### WHAT THE TASK REQUIRES
Below are some records. Say how many of their lines include the string "would", giving only the number.

### DATASET

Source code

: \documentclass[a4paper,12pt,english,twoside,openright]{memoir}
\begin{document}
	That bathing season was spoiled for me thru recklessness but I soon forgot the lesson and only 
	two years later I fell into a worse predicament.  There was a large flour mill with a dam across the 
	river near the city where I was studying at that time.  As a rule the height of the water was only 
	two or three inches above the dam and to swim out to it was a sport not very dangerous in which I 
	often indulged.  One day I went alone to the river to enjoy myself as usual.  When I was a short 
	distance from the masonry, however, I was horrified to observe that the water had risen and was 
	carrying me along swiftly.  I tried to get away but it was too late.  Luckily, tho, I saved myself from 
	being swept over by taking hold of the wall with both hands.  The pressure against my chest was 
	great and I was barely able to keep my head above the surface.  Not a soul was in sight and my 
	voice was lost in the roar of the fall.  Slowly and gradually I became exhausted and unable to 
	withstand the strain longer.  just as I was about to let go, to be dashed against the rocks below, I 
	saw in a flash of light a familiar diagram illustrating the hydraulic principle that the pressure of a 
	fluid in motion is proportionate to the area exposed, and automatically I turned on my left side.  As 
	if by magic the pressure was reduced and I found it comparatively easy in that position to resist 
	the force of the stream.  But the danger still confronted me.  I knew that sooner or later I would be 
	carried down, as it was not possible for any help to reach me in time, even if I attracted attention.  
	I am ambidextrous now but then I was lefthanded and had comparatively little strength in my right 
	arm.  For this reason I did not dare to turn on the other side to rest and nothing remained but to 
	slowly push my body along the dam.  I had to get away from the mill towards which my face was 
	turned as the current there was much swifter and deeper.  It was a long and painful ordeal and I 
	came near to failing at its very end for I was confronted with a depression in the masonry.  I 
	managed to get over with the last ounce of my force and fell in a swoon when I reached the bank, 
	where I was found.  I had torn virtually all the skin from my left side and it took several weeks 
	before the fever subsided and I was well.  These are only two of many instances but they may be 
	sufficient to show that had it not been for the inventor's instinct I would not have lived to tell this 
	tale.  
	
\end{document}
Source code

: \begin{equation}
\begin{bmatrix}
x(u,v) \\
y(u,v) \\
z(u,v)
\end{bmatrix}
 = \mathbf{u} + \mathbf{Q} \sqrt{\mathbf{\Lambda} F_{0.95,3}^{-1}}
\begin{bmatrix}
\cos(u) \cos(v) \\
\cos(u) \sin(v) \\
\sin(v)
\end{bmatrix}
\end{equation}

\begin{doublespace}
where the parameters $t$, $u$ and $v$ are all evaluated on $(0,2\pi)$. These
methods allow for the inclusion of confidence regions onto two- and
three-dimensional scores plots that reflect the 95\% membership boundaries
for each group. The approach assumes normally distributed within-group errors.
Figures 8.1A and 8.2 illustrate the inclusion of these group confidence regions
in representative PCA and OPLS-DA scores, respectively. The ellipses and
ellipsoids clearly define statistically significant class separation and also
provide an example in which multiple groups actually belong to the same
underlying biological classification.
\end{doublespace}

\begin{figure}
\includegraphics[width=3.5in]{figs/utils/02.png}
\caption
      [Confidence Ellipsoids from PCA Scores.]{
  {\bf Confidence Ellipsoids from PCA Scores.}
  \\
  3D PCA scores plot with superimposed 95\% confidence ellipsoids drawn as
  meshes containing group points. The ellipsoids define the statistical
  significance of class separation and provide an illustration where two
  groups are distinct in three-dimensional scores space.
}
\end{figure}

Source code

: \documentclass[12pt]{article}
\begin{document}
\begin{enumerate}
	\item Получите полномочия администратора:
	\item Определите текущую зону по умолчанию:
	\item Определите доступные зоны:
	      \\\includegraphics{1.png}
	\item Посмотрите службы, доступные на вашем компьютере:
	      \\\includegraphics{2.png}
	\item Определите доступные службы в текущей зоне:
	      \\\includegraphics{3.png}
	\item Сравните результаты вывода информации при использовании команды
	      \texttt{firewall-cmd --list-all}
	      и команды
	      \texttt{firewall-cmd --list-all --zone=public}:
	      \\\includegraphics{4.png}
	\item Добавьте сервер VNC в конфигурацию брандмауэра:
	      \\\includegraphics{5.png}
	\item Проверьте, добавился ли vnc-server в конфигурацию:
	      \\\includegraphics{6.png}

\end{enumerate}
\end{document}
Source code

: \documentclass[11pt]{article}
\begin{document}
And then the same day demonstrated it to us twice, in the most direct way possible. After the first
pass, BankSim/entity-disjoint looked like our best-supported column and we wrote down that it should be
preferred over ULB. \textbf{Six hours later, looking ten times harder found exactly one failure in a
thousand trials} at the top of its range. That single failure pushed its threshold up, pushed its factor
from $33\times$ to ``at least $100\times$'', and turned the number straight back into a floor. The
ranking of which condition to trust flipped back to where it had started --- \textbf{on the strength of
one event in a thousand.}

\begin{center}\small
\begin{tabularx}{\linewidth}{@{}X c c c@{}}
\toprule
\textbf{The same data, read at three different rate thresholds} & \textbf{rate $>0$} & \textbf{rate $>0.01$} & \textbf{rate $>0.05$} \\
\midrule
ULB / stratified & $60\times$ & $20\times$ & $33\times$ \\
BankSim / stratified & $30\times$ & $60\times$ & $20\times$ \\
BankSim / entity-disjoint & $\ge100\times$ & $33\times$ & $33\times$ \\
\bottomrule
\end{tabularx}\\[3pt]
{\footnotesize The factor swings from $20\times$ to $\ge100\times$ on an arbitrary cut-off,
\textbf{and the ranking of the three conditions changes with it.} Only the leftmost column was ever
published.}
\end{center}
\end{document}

### REPLY TO THE EXERCISE
2